# Exercise brief
Within the data that follows, set down exactly the lines from the one containing "- Bump @fluentui/react-jsx-runtime to v9.0.22" through the one containing "Mon, 20 Nov 2023 09:55:10 GMT", both ends included.

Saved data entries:
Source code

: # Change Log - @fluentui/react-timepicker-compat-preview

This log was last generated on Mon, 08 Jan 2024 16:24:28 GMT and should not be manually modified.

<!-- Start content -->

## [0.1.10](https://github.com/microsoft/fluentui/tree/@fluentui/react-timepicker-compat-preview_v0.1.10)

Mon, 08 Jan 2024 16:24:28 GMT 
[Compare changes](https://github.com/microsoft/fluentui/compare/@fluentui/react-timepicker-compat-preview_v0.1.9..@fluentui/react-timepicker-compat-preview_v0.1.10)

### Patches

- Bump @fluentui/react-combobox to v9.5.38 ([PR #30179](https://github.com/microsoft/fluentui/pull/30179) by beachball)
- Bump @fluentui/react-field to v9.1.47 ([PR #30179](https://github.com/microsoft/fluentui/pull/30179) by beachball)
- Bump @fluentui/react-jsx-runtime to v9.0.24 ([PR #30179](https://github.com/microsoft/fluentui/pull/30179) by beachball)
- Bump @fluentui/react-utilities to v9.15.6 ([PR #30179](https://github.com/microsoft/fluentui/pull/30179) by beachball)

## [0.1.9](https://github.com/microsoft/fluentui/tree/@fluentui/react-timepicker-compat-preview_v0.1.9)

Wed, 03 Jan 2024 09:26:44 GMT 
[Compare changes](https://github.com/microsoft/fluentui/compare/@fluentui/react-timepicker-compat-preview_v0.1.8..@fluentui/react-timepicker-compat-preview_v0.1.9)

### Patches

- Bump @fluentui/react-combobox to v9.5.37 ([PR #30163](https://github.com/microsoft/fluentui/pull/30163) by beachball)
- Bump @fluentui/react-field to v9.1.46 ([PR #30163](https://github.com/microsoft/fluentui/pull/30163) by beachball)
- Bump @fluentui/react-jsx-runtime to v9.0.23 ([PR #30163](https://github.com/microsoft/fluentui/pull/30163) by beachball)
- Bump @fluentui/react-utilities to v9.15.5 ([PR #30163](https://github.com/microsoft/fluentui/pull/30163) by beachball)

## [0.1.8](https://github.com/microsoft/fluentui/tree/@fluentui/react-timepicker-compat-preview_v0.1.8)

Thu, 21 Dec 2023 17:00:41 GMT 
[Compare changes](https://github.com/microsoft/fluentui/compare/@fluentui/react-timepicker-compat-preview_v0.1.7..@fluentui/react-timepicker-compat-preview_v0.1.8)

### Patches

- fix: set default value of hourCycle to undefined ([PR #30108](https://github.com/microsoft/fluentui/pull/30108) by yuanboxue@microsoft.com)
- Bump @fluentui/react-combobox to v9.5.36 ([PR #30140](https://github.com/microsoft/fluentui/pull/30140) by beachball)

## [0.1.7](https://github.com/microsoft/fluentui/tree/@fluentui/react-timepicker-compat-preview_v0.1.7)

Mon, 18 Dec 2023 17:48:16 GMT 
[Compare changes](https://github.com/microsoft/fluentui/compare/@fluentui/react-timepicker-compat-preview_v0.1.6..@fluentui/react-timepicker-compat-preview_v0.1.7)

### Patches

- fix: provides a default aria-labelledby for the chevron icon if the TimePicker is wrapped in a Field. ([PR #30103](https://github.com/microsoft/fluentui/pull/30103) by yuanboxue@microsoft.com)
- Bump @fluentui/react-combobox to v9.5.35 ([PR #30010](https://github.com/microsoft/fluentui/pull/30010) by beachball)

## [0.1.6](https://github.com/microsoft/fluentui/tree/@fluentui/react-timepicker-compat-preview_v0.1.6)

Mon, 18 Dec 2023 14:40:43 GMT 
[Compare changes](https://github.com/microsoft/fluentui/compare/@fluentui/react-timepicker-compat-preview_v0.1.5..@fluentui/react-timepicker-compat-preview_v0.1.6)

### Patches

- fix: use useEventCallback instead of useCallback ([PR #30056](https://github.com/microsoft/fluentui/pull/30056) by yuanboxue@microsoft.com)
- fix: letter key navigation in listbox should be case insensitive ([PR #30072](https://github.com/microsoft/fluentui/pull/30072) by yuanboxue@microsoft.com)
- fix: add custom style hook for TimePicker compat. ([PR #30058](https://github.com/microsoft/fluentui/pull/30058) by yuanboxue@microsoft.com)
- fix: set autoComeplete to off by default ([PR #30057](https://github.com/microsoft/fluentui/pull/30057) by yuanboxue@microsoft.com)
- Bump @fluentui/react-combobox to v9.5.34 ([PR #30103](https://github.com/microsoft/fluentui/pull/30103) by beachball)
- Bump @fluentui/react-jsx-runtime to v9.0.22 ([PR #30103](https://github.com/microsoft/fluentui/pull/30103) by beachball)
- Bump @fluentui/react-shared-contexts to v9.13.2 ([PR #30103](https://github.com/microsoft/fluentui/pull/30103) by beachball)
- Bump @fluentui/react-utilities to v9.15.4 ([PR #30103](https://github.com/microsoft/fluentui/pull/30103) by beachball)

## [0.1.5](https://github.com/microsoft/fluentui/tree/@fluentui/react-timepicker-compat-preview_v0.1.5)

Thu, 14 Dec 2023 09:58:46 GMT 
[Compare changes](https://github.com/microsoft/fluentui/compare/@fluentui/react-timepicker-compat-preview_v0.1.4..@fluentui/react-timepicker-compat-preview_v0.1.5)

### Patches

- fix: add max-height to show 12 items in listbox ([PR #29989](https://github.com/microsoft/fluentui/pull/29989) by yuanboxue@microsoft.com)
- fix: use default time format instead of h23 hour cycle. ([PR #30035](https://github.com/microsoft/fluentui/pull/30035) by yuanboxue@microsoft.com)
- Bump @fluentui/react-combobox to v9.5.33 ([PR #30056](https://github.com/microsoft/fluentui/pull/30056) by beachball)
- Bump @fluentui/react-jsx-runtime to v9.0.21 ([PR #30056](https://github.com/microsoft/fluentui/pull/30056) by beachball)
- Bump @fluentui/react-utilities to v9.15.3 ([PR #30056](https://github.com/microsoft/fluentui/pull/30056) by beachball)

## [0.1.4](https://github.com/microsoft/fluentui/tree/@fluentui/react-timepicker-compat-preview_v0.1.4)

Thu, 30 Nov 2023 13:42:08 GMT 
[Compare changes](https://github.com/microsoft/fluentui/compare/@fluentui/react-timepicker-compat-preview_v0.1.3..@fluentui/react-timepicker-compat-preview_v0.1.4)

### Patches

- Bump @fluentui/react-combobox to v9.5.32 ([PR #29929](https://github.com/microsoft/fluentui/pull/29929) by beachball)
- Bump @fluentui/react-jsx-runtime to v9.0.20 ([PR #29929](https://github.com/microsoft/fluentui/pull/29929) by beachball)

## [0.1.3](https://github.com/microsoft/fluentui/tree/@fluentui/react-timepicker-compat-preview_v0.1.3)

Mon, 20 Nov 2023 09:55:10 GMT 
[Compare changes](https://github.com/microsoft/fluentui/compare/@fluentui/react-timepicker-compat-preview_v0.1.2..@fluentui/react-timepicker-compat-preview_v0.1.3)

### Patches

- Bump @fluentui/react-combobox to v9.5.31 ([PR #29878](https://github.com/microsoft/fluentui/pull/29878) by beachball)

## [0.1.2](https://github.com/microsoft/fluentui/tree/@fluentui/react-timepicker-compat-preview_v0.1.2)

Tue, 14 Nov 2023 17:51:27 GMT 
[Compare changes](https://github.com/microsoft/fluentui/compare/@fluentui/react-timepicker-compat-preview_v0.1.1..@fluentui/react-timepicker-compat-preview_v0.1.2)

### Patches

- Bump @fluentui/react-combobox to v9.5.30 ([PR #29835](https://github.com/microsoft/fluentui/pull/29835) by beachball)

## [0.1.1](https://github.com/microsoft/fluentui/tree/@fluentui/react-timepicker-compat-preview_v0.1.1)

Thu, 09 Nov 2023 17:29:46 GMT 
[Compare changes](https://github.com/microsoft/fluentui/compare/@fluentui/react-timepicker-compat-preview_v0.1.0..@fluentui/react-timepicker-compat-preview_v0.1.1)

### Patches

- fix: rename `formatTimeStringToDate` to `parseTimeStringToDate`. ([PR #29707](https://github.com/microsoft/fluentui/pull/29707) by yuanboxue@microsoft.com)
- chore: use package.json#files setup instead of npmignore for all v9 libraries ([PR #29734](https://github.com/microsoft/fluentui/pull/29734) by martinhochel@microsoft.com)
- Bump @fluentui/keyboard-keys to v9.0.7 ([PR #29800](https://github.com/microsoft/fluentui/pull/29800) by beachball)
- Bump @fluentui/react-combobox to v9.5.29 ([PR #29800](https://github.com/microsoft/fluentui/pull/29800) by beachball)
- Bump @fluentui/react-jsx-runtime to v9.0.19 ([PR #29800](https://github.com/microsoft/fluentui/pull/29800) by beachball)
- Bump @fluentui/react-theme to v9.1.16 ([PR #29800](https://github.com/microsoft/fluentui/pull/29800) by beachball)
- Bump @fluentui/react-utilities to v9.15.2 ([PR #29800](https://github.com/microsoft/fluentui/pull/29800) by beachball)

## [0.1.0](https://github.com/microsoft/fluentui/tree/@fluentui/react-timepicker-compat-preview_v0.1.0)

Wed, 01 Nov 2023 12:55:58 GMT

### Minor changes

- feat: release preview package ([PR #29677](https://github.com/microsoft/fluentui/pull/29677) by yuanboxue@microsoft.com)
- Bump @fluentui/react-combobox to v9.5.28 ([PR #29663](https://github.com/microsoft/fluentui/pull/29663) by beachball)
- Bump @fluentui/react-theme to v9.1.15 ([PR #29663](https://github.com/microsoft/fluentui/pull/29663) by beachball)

# Result of this exercise
- Bump @fluentui/react-jsx-runtime to v9.0.22 ([PR #30103](https://github.com/microsoft/fluentui/pull/30103) by beachball)
- Bump @fluentui/react-shared-contexts to v9.13.2 ([PR #30103](https://github.com/microsoft/fluentui/pull/30103) by beachball)
- Bump @fluentui/react-utilities to v9.15.4 ([PR #30103](https://github.com/microsoft/fluentui/pull/30103) by beachball)

## [0.1.5](https://github.com/microsoft/fluentui/tree/@fluentui/react-timepicker-compat-preview_v0.1.5)

Thu, 14 Dec 2023 09:58:46 GMT 
[Compare changes](https://github.com/microsoft/fluentui/compare/@fluentui/react-timepicker-compat-preview_v0.1.4..@fluentui/react-timepicker-compat-preview_v0.1.5)

### Patches

- fix: add max-height to show 12 items in listbox ([PR #29989](https://github.com/microsoft/fluentui/pull/29989) by yuanboxue@microsoft.com)
- fix: use default time format instead of h23 hour cycle. ([PR #30035](https://github.com/microsoft/fluentui/pull/30035) by yuanboxue@microsoft.com)
- Bump @fluentui/react-combobox to v9.5.33 ([PR #30056](https://github.com/microsoft/fluentui/pull/30056) by beachball)
- Bump @fluentui/react-jsx-runtime to v9.0.21 ([PR #30056](https://github.com/microsoft/fluentui/pull/30056) by beachball)
- Bump @fluentui/react-utilities to v9.15.3 ([PR #30056](https://github.com/microsoft/fluentui/pull/30056) by beachball)

## [0.1.4](https://github.com/microsoft/fluentui/tree/@fluentui/react-timepicker-compat-preview_v0.1.4)

Thu, 30 Nov 2023 13:42:08 GMT 
[Compare changes](https://github.com/microsoft/fluentui/compare/@fluentui/react-timepicker-compat-preview_v0.1.3..@fluentui/react-timepicker-compat-preview_v0.1.4)

### Patches

- Bump @fluentui/react-combobox to v9.5.32 ([PR #29929](https://github.com/microsoft/fluentui/pull/29929) by beachball)
- Bump @fluentui/react-jsx-runtime to v9.0.20 ([PR #29929](https://github.com/microsoft/fluentui/pull/29929) by beachball)

## [0.1.3](https://github.com/microsoft/fluentui/tree/@fluentui/react-timepicker-compat-preview_v0.1.3)

Mon, 20 Nov 2023 09:55:10 GMT 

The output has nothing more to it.